PROBLEM: Balancer fails in few minutes without any block movement.
SYMPTOMS: Following are the messages balancer exits with:-
16/11/22 07:08:29 DEBUG ipc.Client: IPC Client (280134559) connection to ma2-gbit-lnn51.corp.apple.com/10.184.67.21:8020 from hdfs-BD_TEST2@HADOOP.GCSKDC.CORP.APPLE.COM got value #1193
16/11/22 07:08:29 DEBUG ipc.ProtobufRpcEngine: Call: getBlocks took 2486ms
No block has been moved for 5 iterations.

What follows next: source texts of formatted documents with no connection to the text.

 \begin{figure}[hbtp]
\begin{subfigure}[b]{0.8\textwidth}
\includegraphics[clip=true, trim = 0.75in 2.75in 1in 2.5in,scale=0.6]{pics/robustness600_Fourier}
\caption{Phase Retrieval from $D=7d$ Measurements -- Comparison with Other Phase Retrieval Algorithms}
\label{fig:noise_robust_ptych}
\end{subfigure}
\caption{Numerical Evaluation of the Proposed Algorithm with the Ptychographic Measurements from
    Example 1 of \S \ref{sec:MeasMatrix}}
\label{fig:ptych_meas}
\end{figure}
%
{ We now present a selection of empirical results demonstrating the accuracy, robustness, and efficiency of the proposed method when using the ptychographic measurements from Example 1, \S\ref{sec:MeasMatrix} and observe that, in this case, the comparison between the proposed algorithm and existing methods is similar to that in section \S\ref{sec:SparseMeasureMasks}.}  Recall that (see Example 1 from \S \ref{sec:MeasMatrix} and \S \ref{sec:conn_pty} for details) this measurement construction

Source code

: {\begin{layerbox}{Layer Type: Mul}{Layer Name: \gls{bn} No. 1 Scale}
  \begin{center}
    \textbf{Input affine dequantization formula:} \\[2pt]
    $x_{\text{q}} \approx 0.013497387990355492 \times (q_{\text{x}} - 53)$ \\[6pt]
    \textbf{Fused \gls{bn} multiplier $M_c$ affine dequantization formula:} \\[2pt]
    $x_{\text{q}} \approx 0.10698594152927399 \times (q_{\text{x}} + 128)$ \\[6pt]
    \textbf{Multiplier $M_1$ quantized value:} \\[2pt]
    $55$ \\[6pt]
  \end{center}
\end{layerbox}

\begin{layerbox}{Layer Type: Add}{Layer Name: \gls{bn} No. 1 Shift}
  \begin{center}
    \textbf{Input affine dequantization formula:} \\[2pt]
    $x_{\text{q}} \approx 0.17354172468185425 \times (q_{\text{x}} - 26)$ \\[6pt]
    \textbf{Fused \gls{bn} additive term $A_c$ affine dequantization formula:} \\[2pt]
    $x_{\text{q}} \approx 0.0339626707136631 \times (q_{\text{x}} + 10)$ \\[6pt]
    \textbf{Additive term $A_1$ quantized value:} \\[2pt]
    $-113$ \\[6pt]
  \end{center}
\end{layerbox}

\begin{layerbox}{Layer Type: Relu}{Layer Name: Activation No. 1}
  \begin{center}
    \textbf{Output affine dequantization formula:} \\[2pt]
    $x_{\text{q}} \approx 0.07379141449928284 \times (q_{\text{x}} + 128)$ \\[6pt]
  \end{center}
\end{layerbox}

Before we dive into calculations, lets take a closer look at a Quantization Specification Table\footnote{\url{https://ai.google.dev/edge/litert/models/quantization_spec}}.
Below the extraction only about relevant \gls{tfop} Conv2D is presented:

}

Exiting...Nov 22, 2016 7:08:29 AM
4 0 B 35.86 TB 200 GB
ROOT CAUSE: The rack distribution looked like below:-
/default-rack : 91
/Example1 : 18
/Example2 : 2
The 100% utilized nodes which we were trying to balance to create space were those 20 nodes registered with racks /Example1 and /Example2.Thus based on following rack awareness rules in balancer (rule#3 for this issue) for block placement, it was not at all possible for even a single block to move compromising fault tolerance.
/** * Decide if the block is a good candidate to be moved from source to target.
* A block is a good candidate if
* 1. the block is not in the process of being moved/has not been moved;
* 2. the block does not have a replica on the target;
* 3. doing the move does not reduce the number of racks that the block has */
SOLUTION: Distribute nodes evenly across all racks.If this is not possible add additional storage to respective nodes OR add new datanodes to the respective racks.